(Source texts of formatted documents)
──────────

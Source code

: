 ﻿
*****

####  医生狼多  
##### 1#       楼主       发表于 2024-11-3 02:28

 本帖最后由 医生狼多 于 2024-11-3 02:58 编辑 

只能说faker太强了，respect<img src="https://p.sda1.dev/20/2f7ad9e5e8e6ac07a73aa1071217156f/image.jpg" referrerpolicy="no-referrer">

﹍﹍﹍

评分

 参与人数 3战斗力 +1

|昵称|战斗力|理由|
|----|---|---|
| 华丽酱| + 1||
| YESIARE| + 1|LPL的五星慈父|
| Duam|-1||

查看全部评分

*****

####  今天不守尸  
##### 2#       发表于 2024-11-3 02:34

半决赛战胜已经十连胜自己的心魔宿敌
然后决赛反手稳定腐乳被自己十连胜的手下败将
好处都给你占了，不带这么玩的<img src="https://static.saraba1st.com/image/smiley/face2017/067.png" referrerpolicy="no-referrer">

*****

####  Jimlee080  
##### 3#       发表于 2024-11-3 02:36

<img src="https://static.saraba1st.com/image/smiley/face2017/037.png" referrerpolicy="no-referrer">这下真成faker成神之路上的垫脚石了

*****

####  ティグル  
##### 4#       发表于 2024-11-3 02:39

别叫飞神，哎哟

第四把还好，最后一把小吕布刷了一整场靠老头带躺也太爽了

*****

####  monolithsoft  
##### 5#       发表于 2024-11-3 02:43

──────────

What to produce → Repeat the lines from the first one in the records through the line containing "发表于 2024-11-3 02:36", exactly as written, and nothing else.

Answer for the task →
Source code

: ﻿
*****

####  医生狼多  
##### 1#       楼主       发表于 2024-11-3 02:28

 本帖最后由 医生狼多 于 2024-11-3 02:58 编辑 

只能说faker太强了，respect<img src="https://p.sda1.dev/20/2f7ad9e5e8e6ac07a73aa1071217156f/image.jpg" referrerpolicy="no-referrer">

﹍﹍﹍

评分

 参与人数 3战斗力 +1

|昵称|战斗力|理由|
|----|---|---|
| 华丽酱| + 1||
| YESIARE| + 1|LPL的五星慈父|
| Duam|-1||

查看全部评分

*****

####  今天不守尸  
##### 2#       发表于 2024-11-3 02:34

半决赛战胜已经十连胜自己的心魔宿敌
然后决赛反手稳定腐乳被自己十连胜的手下败将
好处都给你占了，不带这么玩的<img src="https://static.saraba1st.com/image/smiley/face2017/067.png" referrerpolicy="no-referrer">

*****

####  Jimlee080  
##### 3#       发表于 2024-11-3 02:36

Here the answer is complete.